Download video file (28.9MB, mp4)

Discussion

This case demonstrates that (1) late ISR after DES may involve more than mere NIH and (2) OCT showed lesion craters, septae, and neoatherosclerosis in the ISR lesion. Although these findings did not alter our current treatment, the use of OCT did provide novel insights into the mechanisms and potential biology of the late DES ISR. The gradual and progressive development of ISR in this patient led it to being perceived as a benign process. Our current understanding of mechanisms of DES ISR is somewhat limited. Pathological examination of DES-treated arteries has shown incomplete reendothelialization, chronic inflammatory cell infiltration, fibrin deposition, and platelet activation. 9 Potent antiproliferative strategies in DES delay the biologic response to injury and extend the time frame to develop clinical signs of restenosis. Reports on the clinical presentation of ISR suggest that up to 66% present as unstable angina and 1 to 20% with myocardial infarction. 10 Clinical ISR in the DES era has been reported between 3 and 20%.
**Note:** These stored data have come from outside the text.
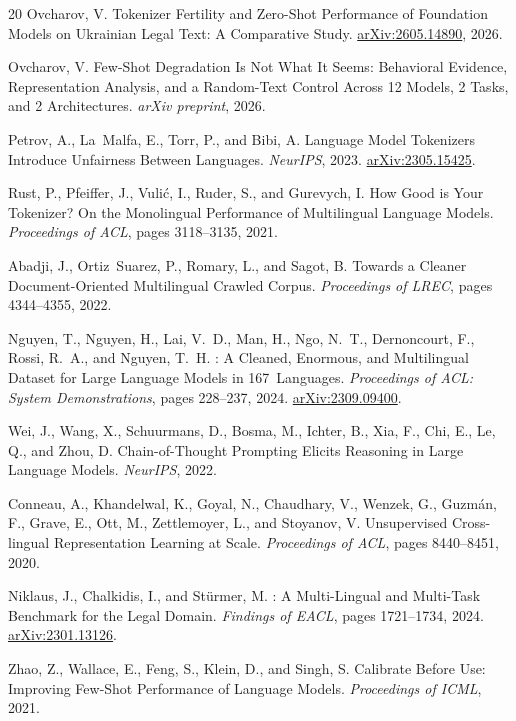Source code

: \documentclass[11pt,a4paper]{article}
\begin{document}
\begin{thebibliography}{20}
Ovcharov, V.
\newblock Tokenizer Fertility and Zero-Shot Performance of Foundation Models on Ukrainian Legal Text: A Comparative Study.
\newblock \href{https://arxiv.org/abs/2605.14890}{arXiv:2605.14890}, 2026.

Ovcharov, V.
\newblock Few-Shot Degradation Is Not What It Seems: Behavioral Evidence, Representation Analysis, and a Random-Text Control Across 12 Models, 2 Tasks, and 2 Architectures.
\newblock \emph{arXiv preprint}, 2026.

Petrov, A., La~Malfa, E., Torr, P., and Bibi, A.
\newblock Language Model Tokenizers Introduce Unfairness Between Languages.
\newblock \emph{NeurIPS}, 2023.
\newblock \href{https://arxiv.org/abs/2305.15425}{arXiv:2305.15425}.

Rust, P., Pfeiffer, J., Vuli\'{c}, I., Ruder, S., and Gurevych, I.
\newblock How Good is Your Tokenizer? On the Monolingual Performance of Multilingual Language Models.
\newblock \emph{Proceedings of ACL}, pages 3118--3135, 2021.

Abadji, J., Ortiz~Suarez, P., Romary, L., and Sagot, B.
\newblock Towards a Cleaner Document-Oriented Multilingual Crawled Corpus.
\newblock \emph{Proceedings of LREC}, pages 4344--4355, 2022.

Nguyen, T., Nguyen, H., Lai, V.~D., Man, H., Ngo, N.~T., Dernoncourt, F., Rossi, R.~A., and Nguyen, T.~H.
: A Cleaned, Enormous, and Multilingual Dataset for Large Language Models in 167~Languages.
\newblock \emph{Proceedings of ACL: System Demonstrations}, pages 228--237, 2024.
\newblock \href{https://arxiv.org/abs/2309.09400}{arXiv:2309.09400}.

Wei, J., Wang, X., Schuurmans, D., Bosma, M., Ichter, B., Xia, F., Chi, E., Le, Q., and Zhou, D.
\newblock Chain-of-Thought Prompting Elicits Reasoning in Large Language Models.
\newblock \emph{NeurIPS}, 2022.

Conneau, A., Khandelwal, K., Goyal, N., Chaudhary, V., Wenzek, G., Guzm\'{a}n, F., Grave, E., Ott, M., Zettlemoyer, L., and Stoyanov, V.
\newblock Unsupervised Cross-lingual Representation Learning at Scale.
\newblock \emph{Proceedings of ACL}, pages 8440--8451, 2020.

Niklaus, J., Chalkidis, I., and St\"urmer, M.
: A Multi-Lingual and Multi-Task Benchmark for the Legal Domain.
\newblock \emph{Findings of EACL}, pages 1721--1734, 2024.
\newblock \href{https://arxiv.org/abs/2301.13126}{arXiv:2301.13126}.

Zhao, Z., Wallace, E., Feng, S., Klein, D., and Singh, S.
\newblock Calibrate Before Use: Improving Few-Shot Performance of Language Models.
\newblock \emph{Proceedings of ICML}, 2021.

\end{thebibliography}
\end{document}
Three mechanisms have been reported to play a role in late ISR: persistent inflammation, poor response to drugs due to genetic polymorphisms, neoatherosclerosis inside the neointima, 7 or hypersensitivity response to stent components. 11 OCT evaluation of 50 DES ISR lesions suggested presence of thin cap fibroatheroma and neointimal rupture with prevalence increasing 20 months after DES implantation compared with the initial 20 months. 7 Serial angioscopic examinations of sirolimus DES-implanted lesions suggested possibility of neoatherosclerotic neointima formation at the site of DES implantation. 12 This presence of neoatherosclerosis has also been suggested as possible cause of very late stent thrombosis, although incomplete stent apposition and incomplete lesion coverage have been suggested as major determinants.

Clinical Implications

The detailed OCT observation in this setting will provide additional understanding of late loss mechanisms associated with DES, thus directing our thinking toward specific therapies aim at these processes. The identification of neoatherosclerosis versus NIH will help individualize therapy for each ISR lesion.

Conflict of Interest The authors declare that they have no conflict of interest or other disclosures.

Ethical Approval

All procedures performed in studies involving human participants were in accordance with the ethical standards of the institutional and/or national research committee and with the 1964 Helsinki declaration and its later amendments or comparable ethical standards.

Informed Consent

Informed consent was obtained from all individual participants included in the study.